Sosyal problemlerin diz boyu yükseldiği günümüzde karanlıklar da zifiri karanlığa dönüşmeye devam ediyor.
Prof. Dr. Haydar Baş Hocamız “Türkiye zifiri karanlık bir döneme girdi” demişti. Onun bu sözünün ne anlama geldiğini her geçen gün daha iyi anlamaya başlıyoruz.
Sorunların boyutu “mızrak çuvala sığmaz” haldedir. Sorunların mevcudiyeti hükümet ve yandaşların dışında herkes tarafından kabul edilmektedir. Yandaşların da etkilenmesine ve bilmesine rağmen gizlemeleri, tamamen yalana teslimiyetin ürünüdür. Her yer kapkaranlık zifiri karanlık iken kimse bir şey görmediği halde hükümet ve yandaşların aydınlıktan bahsetmesi yalandan başka bir şey olamaz.
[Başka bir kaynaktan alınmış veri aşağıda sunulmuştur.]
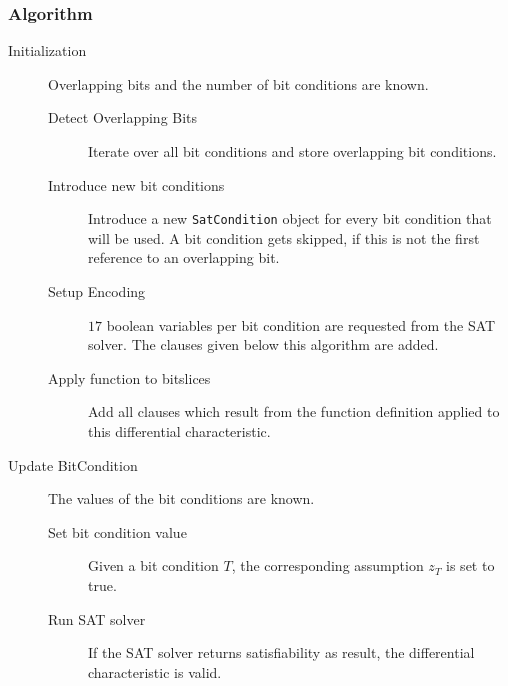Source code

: \subsubsection{Algorithm}
\label{sec:exhaustive-algorithm}
%
\begin{description}
  \item[Initialization] Overlapping bits and the number of bit conditions are known.
    \begin{description}
      \item[Detect Overlapping Bits] Iterate over all bit conditions and store overlapping bit conditions.
      \item[Introduce new bit conditions] Introduce a new \texttt{SatCondition} object for every bit condition that will be used. A bit condition gets skipped, if this is not the first reference to an overlapping bit.
      \item[Setup Encoding] $17$ boolean variables per bit condition are requested from the SAT solver. The clauses given below this algorithm are added.
      \item[Apply function to bitslices] Add all clauses which result from the function definition applied to this differential characteristic.
    \end{description}
  \item[Update BitCondition] The values of the bit conditions are known.
    \begin{description}
      \item[Set bit condition value] Given a bit condition $T$, the corresponding assumption $z_T$ is set to true.
      \item[Run SAT solver] If the SAT solver returns satisfiability as result, the differential characteristic is valid.
    \end{description}
\end{description}


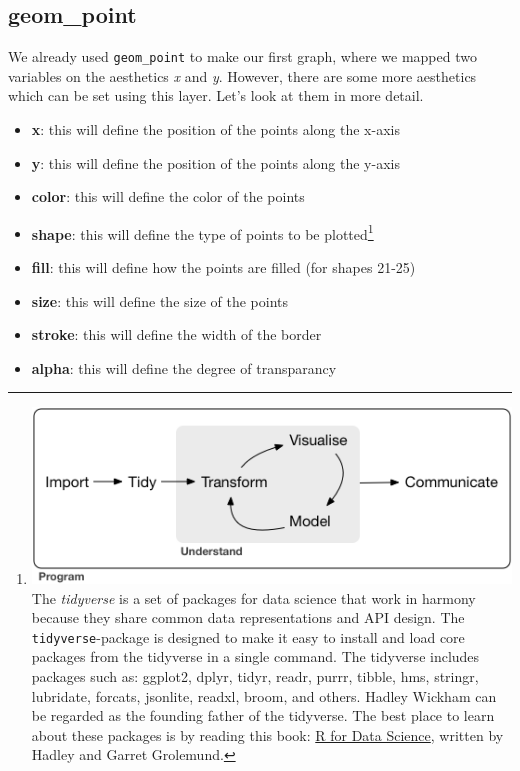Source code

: \documentclass[]{tufte-book}
\providecommand{\tightlist}{%
  \setlength{\itemsep}{0pt}\setlength{\parskip}{0pt}}
\begin{document}
\hypertarget{geom_point}{%
\subsection{geom\_point}\label{geom_point}}

We already used \texttt{geom\_point} to make our first graph, where we mapped two variables on the aesthetics \emph{x} and \emph{y}. However, there are some more aesthetics which can be set using this layer. Let's look at them in more detail.

\begin{itemize}
\tightlist
\item
  \textbf{x}: this will define the position of the points along the x-axis
\item
  \textbf{y}: this will define the position of the points along the y-axis
\item
  \textbf{color}: this will define the color of the points
\item
  \textbf{shape}: this will define the type of points to be plotted\footnote{\includegraphics{images/tidyverse.png} The \emph{tidyverse} is a set of packages for data science that work in harmony because they share common data representations and API design. The \texttt{tidyverse}-package is designed to make it easy to install and load core packages from the tidyverse in a single command. The tidyverse includes packages such as: ggplot2, dplyr, tidyr, readr, purrr, tibble, hms, stringr, lubridate, forcats, jsonlite, readxl, broom, and others. Hadley Wickham can be regarded as the founding father of the tidyverse. The best place to learn about these packages is by reading this book: \href{http://r4ds.had.co.nz/}{R for Data Science}, written by Hadley and Garret Grolemund.}
\item
  \textbf{fill}: this will define how the points are filled (for shapes 21-25)
\item
  \textbf{size}: this will define the size of the points
\item
  \textbf{stroke}: this will define the width of the border
\item
  \textbf{alpha}: this will define the degree of transparancy
\end{itemize}
\end{document}
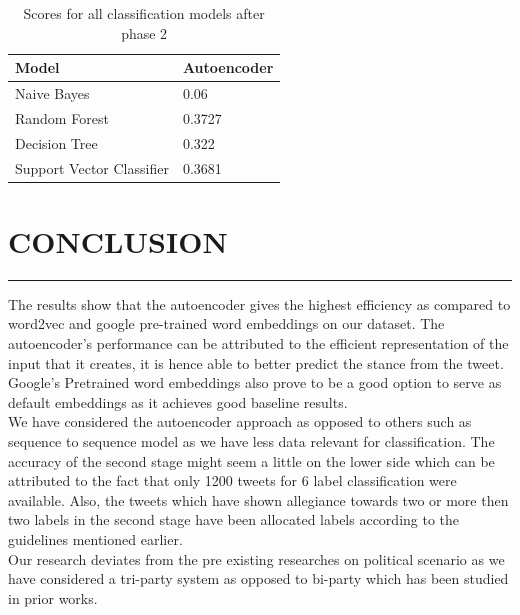 \documentclass[a4paper,11pt]{article}
\begin{document}
\begin{table}[!htbp]
\caption{Scores for all classification models after phase 2}
\medskip
\centering
\begin{tabular}{|p{5cm}|p{4cm}|}
\hline
Model&Autoencoder \\
 \hline \hline
Naive Bayes  & 0.06 \\ 
 \hline
Random Forest  & 0.3727 \\  
\hline
Decision Tree & 0.322 \\
\hline
Support Vector Classifier  & 0.3681 \\
\hline
\end{tabular}
\label{tab:lab1}
\end{table}

\newpage

\section{CONCLUSION}
\hrule
\vspace*{5mm}

The results show that the autoencoder gives the highest efficiency as compared to word2vec and google pre-trained word embeddings on our dataset. The autoencoder's performance can be attributed to the efficient representation of the input that it creates, it is hence able to better predict the stance from the tweet. Google's Pretrained word embeddings also prove to be a good option to serve as default embeddings as it achieves good baseline results.
\newline\\
We have considered the autoencoder approach as opposed to others such as sequence to sequence model as we have less data relevant for classification. The accuracy of the second stage might seem a little on the lower side which can be attributed to the fact that only 1200 tweets for 6 label classification were available.
Also, the tweets which have shown allegiance towards two or more then two labels in the second stage have been allocated labels according to the guidelines mentioned earlier.
\newline\\
Our research deviates from the pre existing researches on political scenario as we have considered a tri-party system as opposed to bi-party which has been studied in prior works.

\newpage 
\end{document}
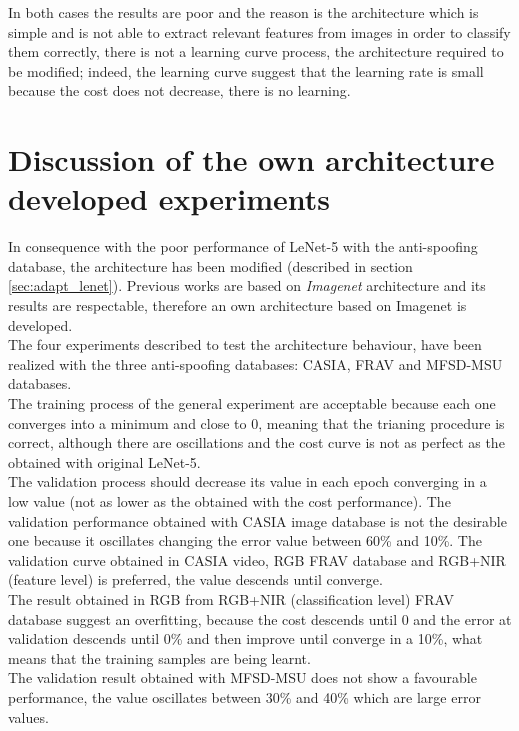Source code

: In both cases the results are poor and the reason is the architecture which is simple and is not able to extract relevant features from images in order to classify them correctly, there is not a learning curve process, the architecture required to be modified; indeed, the learning curve suggest that the learning rate is small because the cost does not decrease, there is no learning.

\section{Discussion of the own architecture developed experiments}
In consequence with the poor performance of LeNet-5 with the anti-spoofing database, the architecture has been modified (described in section \ref{sec:adapt_lenet}). Previous works are based on \textit{Imagenet} architecture and its results are respectable, therefore an own architecture based on Imagenet is developed.\\

The four experiments described to test the architecture behaviour, have been realized with the three anti-spoofing databases: CASIA, FRAV and MFSD-MSU databases.\\

The training process of the general experiment are acceptable because each one converges into a minimum and close to 0, meaning that the trianing procedure is correct, although there are oscillations and the cost curve is not as perfect as the obtained with original LeNet-5.\\

The validation process should decrease its value in each epoch converging in a low value (not as lower as the obtained with the cost performance). The validation performance obtained with CASIA image database is not the desirable one because it oscillates changing the error value between 60\% and 10\%. The validation curve obtained in CASIA video, RGB FRAV database and RGB+NIR (feature level) is preferred, the value descends until converge.\\

The result obtained in RGB from RGB+NIR (classification level) FRAV database suggest an overfitting, because the cost descends until 0 and the error at validation descends until 0\% and then improve until converge in a 10\%, what means that the training samples are being learnt.\\

The validation result obtained with MFSD-MSU does not show a favourable performance, the value oscillates between 30\% and 40\% which are large error values.\\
Sorunların boyutu üç aşağı beş yukarı biliniyor ancak iş sorunun çözümüne gelince, arayışların yanlış yerlerde yapıldığını görüyoruz. Hükümetin doğruyu bulamadığı gibi mevcut muhalefetin de sorunlara çözüm olarak sunduğu bir şey olmadığını görüyoruz. Çözüm diye düşündükleri şeyler de aradıklarını bulamayacak noktadadır.
Hikâye edilir: Adamın biri karanlık bir mağarada yüzüğünü kaybetmiş. Mağaranın içi karanlık olduğu için yüzüğünü dışarıda aramaya karar vermiş. Aramış ama bir türlü yüzüğünü bulamamış. Adamın telaşını gören, oradan geçen biri de adama yardımcı olmuş ama yüzüğü mağaranın dışında bir türlü bulamamışlar. Yüzüğünü arayan adama yardım eden kişi sormuş: “Yüzüğü nerede ve nasıl kaybettin” demiş. Adam da, “Ben yüzüğü mağarada kaybettim ama içerisi karanlık olduğundan, burası daha aydınlık olduğu için dışarıda arıyorum” demiş. Yardıma gelen adam, yüzüğünü kaybeden adamın arayışının yanlış olduğunu anlayınca, oradan ayrılmış.
Bahsettiğimiz kıssa ne demek istediğimizi anlatabilmiştir umarım, değerli okurlarım.
Ülkemizde o kadar sorunlar var ki hiçbir sorun çözüme kavuşmuyor ve her geçen gün daha da içinden çıkılmaz hal alıyor. Ortaya konan çabalara bakınca, insanların çareyi yanlış yerlerde ve yanlış metotlarda aradığına şahit oluyoruz.
Bugüne kadar uygulanan yanlış sistemlerde ısrar ederek; yanlış sosyal ve siyasal projeler uygulamakla, sorunlar çözülmüyor. Çünkü yanlış arayışlarla doğru bulunmaya çalışılıyor.
Çağımızın bilgesi Prof. Dr. Haydar Baş, sadece milletimize değil bütün insanlığa arayışın yerini, şeklini ve çözümünü izah etmiştir. Sosyal, siyasal ve ekonomik bütün sorunların “Milli Ekonomi Modeli” ve “Sosyal Devlet Milli Devlet” projeleriyle çözüme kavuşacağını ilan etmişti. Bağımsız Türkiye Partisinin parti programında mevcut olan çözümlerle buluşmak; doğru adreste, doğruyu aramak ve bulmaktır. BTP lideri Av. Hüseyin Baş ve kadrosu çözümün doğru adresidir.
Bunun dışında çözüm arayanlar, “yüzüğünü mağarada kaybedip; dışarıda arayan” adamdan farksız olurlar.